(Action item):
Copy each line in the data that includes the word "breath".

★ ★ ★ ★ ★

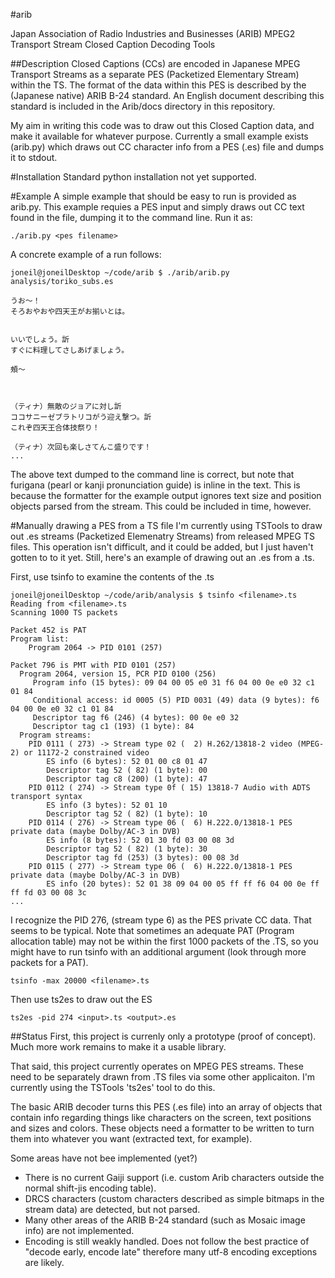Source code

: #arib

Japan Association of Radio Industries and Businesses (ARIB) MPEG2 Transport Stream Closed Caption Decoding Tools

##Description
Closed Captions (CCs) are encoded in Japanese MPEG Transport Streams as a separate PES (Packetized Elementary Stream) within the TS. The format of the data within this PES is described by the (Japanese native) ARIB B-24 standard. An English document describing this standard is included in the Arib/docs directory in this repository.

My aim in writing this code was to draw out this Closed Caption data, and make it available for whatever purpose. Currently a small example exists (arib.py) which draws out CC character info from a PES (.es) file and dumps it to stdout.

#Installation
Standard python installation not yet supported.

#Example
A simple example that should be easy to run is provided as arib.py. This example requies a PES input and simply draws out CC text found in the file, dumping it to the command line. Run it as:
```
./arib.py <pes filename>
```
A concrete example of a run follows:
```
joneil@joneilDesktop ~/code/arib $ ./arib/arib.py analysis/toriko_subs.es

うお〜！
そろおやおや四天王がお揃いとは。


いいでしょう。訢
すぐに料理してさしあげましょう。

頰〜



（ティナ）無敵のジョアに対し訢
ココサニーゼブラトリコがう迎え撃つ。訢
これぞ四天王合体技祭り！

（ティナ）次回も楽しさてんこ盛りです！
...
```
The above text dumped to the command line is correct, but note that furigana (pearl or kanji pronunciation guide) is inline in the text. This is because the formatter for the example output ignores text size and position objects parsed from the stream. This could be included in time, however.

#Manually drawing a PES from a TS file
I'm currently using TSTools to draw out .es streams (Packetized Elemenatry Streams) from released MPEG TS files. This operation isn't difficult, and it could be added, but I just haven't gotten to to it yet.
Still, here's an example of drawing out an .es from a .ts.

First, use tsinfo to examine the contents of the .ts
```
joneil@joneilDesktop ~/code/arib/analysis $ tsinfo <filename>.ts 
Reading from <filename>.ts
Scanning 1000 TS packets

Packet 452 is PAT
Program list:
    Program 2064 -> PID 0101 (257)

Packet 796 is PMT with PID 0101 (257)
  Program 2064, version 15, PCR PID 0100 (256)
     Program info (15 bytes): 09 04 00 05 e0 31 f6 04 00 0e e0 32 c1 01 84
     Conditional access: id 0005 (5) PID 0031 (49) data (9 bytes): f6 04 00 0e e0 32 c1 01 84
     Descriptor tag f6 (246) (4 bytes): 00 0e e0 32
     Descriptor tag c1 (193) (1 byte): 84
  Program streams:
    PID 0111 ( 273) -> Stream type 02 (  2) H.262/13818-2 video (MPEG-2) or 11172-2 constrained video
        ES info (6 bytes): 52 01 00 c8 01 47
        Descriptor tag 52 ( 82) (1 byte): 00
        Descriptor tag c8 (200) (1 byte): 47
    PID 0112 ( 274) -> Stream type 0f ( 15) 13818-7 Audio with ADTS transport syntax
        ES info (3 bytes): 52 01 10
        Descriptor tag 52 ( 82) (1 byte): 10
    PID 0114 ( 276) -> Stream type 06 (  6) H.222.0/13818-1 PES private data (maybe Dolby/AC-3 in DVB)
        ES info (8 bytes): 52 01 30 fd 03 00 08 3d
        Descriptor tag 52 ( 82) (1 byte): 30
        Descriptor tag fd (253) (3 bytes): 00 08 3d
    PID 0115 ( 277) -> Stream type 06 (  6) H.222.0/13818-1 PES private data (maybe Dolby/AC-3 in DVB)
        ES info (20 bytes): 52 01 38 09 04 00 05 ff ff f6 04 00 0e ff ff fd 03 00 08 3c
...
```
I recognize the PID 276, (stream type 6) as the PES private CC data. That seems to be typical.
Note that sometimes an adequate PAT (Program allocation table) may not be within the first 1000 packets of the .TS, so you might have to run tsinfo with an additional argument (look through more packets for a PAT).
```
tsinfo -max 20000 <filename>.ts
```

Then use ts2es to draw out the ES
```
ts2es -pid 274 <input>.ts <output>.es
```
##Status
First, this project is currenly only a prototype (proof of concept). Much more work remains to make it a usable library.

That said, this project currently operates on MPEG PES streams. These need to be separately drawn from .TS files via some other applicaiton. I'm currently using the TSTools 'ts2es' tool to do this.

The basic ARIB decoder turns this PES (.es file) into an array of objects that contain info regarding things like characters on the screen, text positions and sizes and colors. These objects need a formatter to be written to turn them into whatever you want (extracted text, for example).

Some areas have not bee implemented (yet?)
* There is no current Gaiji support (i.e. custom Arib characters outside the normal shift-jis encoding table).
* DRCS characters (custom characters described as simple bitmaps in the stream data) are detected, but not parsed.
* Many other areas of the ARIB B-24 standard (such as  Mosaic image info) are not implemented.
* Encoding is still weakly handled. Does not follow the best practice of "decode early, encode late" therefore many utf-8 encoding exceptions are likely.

★ ★ ★ ★ ★

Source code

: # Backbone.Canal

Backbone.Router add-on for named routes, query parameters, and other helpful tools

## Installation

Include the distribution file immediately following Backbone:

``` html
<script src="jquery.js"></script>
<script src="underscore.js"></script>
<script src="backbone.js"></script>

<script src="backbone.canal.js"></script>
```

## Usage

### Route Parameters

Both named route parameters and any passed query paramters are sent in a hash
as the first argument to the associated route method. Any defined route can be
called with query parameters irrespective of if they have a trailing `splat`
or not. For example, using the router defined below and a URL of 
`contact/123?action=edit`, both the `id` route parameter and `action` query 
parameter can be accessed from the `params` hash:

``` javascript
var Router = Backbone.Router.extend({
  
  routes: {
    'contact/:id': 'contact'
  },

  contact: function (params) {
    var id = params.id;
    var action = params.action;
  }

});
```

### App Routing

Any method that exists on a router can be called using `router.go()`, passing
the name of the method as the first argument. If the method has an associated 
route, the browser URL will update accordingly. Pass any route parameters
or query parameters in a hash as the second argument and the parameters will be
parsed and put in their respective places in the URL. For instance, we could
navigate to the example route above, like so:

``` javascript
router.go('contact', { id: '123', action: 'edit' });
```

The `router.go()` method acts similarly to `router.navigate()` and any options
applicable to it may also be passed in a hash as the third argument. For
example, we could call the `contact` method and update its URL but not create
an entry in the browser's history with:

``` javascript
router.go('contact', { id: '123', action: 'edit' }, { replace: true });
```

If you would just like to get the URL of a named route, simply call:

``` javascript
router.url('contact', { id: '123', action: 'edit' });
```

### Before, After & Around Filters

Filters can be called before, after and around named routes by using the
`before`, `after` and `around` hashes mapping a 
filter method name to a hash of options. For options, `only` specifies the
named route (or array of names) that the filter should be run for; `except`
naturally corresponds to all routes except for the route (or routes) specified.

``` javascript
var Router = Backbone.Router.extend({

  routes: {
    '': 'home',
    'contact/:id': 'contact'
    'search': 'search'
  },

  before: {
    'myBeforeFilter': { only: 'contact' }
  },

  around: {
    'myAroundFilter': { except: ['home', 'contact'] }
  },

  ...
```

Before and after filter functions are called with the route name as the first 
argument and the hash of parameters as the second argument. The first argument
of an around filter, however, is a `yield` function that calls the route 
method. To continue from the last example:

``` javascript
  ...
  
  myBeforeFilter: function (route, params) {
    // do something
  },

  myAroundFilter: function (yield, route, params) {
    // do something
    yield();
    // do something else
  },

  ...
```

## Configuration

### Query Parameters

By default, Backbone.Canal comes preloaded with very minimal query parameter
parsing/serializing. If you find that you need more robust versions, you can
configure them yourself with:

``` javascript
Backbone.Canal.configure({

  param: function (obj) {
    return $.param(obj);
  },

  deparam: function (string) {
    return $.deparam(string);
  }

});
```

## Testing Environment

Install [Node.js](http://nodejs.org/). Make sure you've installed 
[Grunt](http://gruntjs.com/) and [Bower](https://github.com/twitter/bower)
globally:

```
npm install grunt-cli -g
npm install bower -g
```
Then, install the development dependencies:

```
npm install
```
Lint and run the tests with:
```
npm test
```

★ ★ ★ ★ ★

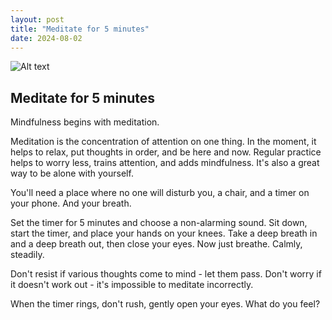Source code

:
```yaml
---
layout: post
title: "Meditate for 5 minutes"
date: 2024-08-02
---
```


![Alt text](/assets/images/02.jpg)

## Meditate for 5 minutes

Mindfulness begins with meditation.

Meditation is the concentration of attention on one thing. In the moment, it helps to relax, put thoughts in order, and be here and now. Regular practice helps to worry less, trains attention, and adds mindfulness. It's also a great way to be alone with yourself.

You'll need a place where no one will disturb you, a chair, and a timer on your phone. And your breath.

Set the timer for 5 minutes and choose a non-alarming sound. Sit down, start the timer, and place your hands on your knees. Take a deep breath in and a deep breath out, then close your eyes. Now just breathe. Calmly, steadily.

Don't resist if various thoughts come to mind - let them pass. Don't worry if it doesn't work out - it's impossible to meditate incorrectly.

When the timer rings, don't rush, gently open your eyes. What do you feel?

★ ★ ★ ★ ★

(Reply):
You'll need a place where no one will disturb you, a chair, and a timer on your phone. And your breath.
Set the timer for 5 minutes and choose a non-alarming sound. Sit down, start the timer, and place your hands on your knees. Take a deep breath in and a deep breath out, then close your eyes. Now just breathe. Calmly, steadily.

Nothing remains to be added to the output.